When confronted with the choice of whether to include the ‘next’ big thing in your investment strategy or portfolio, it may be helpful to ask yourself the following 4 questions:
- What is this strategy claiming to provide that is not already in my portfolio?
- If it is not in my portfolio, can I reasonably expect that including it or focusing on it will increase expected returns, reduce expected volatility, or help me achieve my investment goal?
- Am I comfortable with the range of potential outcomes?
- Is greed influencing my thinking?
If you are left with any doubts after asking yourself these questions, it may be wise to take a step-back, defuse the emotion of wanting to ‘buy’ into this new investment, and instead take some more time to think it over.
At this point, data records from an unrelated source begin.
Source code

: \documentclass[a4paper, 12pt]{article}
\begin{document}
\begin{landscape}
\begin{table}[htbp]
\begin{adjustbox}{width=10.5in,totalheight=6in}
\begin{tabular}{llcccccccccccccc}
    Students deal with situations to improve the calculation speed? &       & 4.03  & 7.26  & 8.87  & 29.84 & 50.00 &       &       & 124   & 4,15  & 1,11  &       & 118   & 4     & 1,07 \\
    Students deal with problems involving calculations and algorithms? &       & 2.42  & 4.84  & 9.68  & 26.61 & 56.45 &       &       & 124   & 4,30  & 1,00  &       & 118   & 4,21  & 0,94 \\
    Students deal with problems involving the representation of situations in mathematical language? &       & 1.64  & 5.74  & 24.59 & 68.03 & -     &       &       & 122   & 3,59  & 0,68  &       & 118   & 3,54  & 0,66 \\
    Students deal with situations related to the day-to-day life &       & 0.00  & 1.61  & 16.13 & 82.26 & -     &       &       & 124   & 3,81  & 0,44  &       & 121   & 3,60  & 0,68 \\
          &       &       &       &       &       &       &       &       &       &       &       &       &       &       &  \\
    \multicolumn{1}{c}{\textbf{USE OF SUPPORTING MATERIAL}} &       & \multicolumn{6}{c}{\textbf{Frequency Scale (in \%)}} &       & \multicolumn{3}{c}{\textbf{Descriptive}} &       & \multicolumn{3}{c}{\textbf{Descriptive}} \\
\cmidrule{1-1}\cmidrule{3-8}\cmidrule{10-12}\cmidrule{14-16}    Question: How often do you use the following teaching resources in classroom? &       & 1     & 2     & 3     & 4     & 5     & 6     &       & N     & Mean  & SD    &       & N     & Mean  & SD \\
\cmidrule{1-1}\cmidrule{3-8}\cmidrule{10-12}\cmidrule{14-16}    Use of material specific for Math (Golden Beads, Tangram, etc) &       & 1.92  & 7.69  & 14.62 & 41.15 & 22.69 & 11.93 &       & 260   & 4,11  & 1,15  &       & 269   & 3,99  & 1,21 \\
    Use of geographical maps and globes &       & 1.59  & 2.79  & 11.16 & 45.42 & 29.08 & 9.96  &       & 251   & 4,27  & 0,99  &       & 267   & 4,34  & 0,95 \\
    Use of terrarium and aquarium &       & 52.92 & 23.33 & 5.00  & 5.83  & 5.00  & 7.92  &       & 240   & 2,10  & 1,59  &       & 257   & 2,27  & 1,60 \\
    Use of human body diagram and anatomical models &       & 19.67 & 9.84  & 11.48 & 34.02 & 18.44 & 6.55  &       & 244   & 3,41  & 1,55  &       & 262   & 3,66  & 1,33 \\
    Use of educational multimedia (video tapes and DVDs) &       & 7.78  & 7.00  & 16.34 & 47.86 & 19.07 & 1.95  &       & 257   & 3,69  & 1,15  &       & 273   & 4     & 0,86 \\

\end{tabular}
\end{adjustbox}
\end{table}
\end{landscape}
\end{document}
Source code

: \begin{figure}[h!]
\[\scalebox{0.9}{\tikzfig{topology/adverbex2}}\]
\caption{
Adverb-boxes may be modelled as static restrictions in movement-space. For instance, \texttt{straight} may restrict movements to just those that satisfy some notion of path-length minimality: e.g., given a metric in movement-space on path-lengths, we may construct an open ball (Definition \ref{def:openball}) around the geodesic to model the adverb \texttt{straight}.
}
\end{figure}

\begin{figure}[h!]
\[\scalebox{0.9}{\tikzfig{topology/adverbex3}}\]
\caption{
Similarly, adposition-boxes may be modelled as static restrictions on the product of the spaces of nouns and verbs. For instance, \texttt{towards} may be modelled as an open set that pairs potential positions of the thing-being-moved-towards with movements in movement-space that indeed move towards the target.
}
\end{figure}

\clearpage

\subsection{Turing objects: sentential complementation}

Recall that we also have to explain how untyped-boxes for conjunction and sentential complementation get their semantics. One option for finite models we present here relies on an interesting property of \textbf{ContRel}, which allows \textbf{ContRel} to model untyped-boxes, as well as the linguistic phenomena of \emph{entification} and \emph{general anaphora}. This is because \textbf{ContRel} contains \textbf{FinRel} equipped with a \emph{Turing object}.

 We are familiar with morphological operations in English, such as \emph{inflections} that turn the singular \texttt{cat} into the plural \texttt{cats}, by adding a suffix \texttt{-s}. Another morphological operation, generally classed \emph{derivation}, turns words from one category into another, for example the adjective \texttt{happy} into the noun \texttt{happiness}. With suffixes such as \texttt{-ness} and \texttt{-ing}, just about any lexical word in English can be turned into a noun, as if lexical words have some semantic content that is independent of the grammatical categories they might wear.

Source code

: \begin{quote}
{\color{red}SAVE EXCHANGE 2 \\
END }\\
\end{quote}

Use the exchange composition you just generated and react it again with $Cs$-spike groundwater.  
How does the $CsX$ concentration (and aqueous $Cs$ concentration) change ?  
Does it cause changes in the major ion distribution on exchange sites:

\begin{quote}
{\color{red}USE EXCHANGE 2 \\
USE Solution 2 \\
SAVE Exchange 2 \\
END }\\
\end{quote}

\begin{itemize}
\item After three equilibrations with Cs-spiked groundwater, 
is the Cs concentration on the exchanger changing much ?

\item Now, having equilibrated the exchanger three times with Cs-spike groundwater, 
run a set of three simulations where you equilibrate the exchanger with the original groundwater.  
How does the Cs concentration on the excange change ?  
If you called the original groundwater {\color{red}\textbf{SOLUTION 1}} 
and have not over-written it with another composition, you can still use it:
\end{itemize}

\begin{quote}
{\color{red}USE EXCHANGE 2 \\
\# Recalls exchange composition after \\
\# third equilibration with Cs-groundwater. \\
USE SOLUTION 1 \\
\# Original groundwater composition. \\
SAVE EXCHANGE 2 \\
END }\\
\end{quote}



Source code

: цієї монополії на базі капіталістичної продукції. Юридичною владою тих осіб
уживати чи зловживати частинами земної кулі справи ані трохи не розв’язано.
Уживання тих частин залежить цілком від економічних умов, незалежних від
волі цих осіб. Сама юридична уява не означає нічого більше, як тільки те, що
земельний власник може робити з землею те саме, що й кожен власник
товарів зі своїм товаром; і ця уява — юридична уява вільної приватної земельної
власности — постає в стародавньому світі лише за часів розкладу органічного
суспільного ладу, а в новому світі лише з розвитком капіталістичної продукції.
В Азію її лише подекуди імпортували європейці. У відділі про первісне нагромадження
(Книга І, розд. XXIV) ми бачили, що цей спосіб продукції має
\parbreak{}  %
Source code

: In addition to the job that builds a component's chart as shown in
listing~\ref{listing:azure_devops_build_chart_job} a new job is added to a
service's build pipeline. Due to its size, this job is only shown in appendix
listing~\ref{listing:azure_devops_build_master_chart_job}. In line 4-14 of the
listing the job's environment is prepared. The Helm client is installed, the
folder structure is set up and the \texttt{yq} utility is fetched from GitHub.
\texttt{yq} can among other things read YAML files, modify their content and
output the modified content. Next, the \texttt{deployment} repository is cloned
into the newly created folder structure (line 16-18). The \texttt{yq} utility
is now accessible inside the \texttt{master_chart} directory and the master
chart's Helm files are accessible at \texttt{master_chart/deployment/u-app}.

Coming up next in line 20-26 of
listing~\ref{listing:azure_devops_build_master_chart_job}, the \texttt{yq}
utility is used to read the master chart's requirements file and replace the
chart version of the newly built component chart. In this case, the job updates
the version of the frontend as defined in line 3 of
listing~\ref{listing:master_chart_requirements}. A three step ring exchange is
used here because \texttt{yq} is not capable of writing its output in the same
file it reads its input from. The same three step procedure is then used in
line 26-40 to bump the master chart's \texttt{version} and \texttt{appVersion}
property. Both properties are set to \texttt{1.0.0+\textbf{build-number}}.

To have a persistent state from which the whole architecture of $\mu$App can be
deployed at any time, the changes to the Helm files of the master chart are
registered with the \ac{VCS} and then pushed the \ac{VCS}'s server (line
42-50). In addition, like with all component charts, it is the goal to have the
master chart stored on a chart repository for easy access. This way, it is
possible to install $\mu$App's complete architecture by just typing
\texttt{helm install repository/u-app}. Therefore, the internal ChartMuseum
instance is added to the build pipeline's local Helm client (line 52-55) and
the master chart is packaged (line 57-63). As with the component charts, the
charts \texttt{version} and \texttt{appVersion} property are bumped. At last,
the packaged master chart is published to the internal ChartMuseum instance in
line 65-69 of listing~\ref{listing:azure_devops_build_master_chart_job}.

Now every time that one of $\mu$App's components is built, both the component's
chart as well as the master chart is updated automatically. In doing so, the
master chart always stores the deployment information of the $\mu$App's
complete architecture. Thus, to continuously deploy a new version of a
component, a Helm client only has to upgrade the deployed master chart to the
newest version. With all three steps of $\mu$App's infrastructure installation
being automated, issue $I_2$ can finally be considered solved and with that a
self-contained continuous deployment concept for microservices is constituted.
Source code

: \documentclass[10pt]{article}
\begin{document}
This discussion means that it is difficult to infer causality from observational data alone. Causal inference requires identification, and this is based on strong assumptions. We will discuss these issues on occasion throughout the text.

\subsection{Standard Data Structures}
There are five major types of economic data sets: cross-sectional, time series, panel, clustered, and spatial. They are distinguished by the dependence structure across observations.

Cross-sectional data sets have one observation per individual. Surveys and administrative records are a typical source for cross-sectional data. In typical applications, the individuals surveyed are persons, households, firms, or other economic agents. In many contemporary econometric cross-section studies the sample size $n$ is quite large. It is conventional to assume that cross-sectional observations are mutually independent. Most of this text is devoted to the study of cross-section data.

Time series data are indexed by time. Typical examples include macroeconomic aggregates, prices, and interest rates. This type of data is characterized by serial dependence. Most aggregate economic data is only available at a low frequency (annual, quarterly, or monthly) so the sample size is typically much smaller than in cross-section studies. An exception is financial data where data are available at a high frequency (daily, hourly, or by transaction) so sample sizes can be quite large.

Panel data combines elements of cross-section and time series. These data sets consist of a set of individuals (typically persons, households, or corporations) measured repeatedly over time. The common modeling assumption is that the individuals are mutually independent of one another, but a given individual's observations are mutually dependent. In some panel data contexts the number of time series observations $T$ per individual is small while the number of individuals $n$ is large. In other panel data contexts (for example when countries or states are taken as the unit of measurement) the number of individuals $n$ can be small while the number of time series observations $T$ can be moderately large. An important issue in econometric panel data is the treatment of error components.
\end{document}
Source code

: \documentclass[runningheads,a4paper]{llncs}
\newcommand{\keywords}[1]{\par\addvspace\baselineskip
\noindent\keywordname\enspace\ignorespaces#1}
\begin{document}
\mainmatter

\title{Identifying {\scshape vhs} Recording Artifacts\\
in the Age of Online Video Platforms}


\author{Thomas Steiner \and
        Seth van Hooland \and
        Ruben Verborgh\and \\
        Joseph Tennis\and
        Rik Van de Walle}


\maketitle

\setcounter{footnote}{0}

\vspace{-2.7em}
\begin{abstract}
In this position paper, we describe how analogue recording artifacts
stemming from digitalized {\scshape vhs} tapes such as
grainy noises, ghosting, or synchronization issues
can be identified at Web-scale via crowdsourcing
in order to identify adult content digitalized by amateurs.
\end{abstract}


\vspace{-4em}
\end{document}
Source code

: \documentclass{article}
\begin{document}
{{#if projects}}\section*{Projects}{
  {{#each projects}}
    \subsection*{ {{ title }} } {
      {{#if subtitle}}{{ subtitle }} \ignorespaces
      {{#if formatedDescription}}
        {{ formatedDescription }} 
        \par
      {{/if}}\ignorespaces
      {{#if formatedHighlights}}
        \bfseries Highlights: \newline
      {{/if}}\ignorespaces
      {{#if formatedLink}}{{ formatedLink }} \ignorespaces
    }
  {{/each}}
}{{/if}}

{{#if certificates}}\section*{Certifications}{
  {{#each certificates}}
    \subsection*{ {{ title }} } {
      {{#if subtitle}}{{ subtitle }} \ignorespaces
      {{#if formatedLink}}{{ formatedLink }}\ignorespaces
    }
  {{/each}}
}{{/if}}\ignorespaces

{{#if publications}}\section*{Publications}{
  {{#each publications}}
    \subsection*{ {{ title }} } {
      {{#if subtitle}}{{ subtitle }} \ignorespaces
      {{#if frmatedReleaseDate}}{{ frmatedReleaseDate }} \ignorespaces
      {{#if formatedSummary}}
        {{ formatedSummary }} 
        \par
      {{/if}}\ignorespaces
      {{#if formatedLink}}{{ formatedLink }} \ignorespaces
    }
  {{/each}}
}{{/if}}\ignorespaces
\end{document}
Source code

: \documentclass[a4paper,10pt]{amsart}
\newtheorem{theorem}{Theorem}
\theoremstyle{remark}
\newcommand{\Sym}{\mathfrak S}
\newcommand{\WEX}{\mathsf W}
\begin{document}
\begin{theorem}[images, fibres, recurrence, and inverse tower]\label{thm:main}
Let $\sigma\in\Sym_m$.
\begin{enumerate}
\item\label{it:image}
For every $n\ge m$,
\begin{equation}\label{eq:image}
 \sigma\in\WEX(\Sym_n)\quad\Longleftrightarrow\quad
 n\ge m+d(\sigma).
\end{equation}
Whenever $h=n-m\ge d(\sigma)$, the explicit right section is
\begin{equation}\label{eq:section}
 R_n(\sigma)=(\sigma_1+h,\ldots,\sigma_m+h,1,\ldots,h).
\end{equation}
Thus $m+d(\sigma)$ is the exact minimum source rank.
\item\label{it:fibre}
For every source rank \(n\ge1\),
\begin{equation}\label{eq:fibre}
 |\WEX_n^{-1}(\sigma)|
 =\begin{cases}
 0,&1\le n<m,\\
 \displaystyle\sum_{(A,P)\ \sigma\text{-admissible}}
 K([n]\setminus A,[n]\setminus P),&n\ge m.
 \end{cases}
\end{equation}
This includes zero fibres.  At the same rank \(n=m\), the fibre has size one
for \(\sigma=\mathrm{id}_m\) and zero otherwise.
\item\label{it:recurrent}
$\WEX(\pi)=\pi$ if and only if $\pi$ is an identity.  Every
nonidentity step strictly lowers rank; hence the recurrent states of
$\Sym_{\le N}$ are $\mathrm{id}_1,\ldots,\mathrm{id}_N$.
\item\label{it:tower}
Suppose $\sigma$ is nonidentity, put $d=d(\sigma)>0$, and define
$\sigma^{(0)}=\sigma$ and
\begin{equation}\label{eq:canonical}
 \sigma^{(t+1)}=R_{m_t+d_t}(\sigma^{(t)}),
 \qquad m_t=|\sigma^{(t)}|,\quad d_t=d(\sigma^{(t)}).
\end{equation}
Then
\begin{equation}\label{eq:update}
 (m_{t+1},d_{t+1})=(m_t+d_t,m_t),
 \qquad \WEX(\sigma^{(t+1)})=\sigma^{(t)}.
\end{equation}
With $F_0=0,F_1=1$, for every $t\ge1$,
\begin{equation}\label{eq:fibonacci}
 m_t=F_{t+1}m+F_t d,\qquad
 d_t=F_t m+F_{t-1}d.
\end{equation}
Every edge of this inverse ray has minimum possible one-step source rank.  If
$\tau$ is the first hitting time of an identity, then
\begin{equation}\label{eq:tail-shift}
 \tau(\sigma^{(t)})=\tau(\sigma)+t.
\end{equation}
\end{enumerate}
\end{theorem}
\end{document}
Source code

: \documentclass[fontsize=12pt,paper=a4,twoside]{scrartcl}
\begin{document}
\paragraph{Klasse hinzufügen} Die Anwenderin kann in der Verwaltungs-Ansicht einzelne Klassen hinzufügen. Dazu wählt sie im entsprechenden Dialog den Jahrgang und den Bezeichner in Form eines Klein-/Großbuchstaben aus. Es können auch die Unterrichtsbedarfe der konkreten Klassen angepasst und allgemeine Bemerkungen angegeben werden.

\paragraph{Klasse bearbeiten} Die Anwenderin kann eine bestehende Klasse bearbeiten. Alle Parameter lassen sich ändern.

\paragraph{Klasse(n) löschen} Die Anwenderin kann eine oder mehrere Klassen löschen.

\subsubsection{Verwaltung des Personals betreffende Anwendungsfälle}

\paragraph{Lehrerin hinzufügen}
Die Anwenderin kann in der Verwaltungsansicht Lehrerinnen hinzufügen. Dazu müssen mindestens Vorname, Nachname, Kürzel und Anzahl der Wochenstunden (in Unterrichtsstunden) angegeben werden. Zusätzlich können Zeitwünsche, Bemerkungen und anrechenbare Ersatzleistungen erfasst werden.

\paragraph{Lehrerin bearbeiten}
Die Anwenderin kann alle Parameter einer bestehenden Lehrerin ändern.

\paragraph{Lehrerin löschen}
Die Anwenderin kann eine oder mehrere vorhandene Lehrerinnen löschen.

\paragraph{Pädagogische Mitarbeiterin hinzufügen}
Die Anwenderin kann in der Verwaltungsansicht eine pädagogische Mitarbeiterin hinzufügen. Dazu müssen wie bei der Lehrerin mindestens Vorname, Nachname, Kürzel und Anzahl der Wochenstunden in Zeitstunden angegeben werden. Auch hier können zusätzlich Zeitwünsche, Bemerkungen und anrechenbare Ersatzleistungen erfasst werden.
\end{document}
Within equities (or the Great Companies of the World), for example, a market portfolio offers the benefit of exposure to thousands of companies doing business around the world with broad diversification across industries, sectors, and countries.
If this portfolio has been designed and recommended by a competent and caring Financial Planner, where the portfolio’s primary focus is on ensuring you achieve and maintain your version of Financial Independence, why would you then choose to get caught up in the noise that is the ‘next’ big thing and buy something that takes unnecessary risk with your money …. ?
THE VALUE OF INVESTMENTS AND THE INCOME FROM THEM MAY GO DOWN. YOU MAY NOT GET BACK THE ORIGINAL AMOUNT INVESTED.